▸ **REQUIREMENT**: Pictures do not belong in the copy; quote every entry below exactly.

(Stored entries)
══════════════════════════════
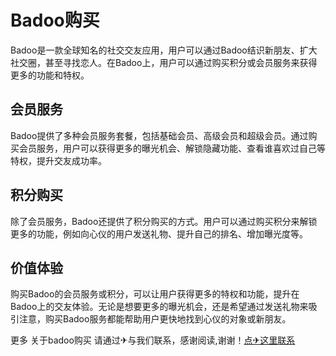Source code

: # Badoo购买

Badoo是一款全球知名的社交交友应用，用户可以通过Badoo结识新朋友、扩大社交圈，甚至寻找恋人。在Badoo上，用户可以通过购买积分或会员服务来获得更多的功能和特权。

## 会员服务
Badoo提供了多种会员服务套餐，包括基础会员、高级会员和超级会员。通过购买会员服务，用户可以获得更多的曝光机会、解锁隐藏功能、查看谁喜欢过自己等特权，提升交友成功率。

## 积分购买
除了会员服务，Badoo还提供了积分购买的方式。用户可以通过购买积分来解锁更多的功能，例如向心仪的用户发送礼物、提升自己的排名、增加曝光度等。

## 价值体验
购买Badoo的会员服务或积分，可以让用户获得更多的特权和功能，提升在Badoo上的交友体验。无论是想要更多的曝光机会，还是希望通过发送礼物来吸引注意，购买Badoo服务都能帮助用户更快地找到心仪的对象或新朋友。

更多 关于badoo购买 请通过✈与我们联系，感谢阅读,谢谢！[点✈这里联系](https://b.k02.cc)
══════════════════════════════
▸ **ANSWER SPACE**:
Source code

: # Badoo购买

Badoo是一款全球知名的社交交友应用，用户可以通过Badoo结识新朋友、扩大社交圈，甚至寻找恋人。在Badoo上，用户可以通过购买积分或会员服务来获得更多的功能和特权。

## 会员服务
Badoo提供了多种会员服务套餐，包括基础会员、高级会员和超级会员。通过购买会员服务，用户可以获得更多的曝光机会、解锁隐藏功能、查看谁喜欢过自己等特权，提升交友成功率。

## 积分购买
除了会员服务，Badoo还提供了积分购买的方式。用户可以通过购买积分来解锁更多的功能，例如向心仪的用户发送礼物、提升自己的排名、增加曝光度等。

## 价值体验
购买Badoo的会员服务或积分，可以让用户获得更多的特权和功能，提升在Badoo上的交友体验。无论是想要更多的曝光机会，还是希望通过发送礼物来吸引注意，购买Badoo服务都能帮助用户更快地找到心仪的对象或新朋友。

更多 关于badoo购买 请通过✈与我们联系，感谢阅读,谢谢！[点✈这里联系](https://b.k02.cc)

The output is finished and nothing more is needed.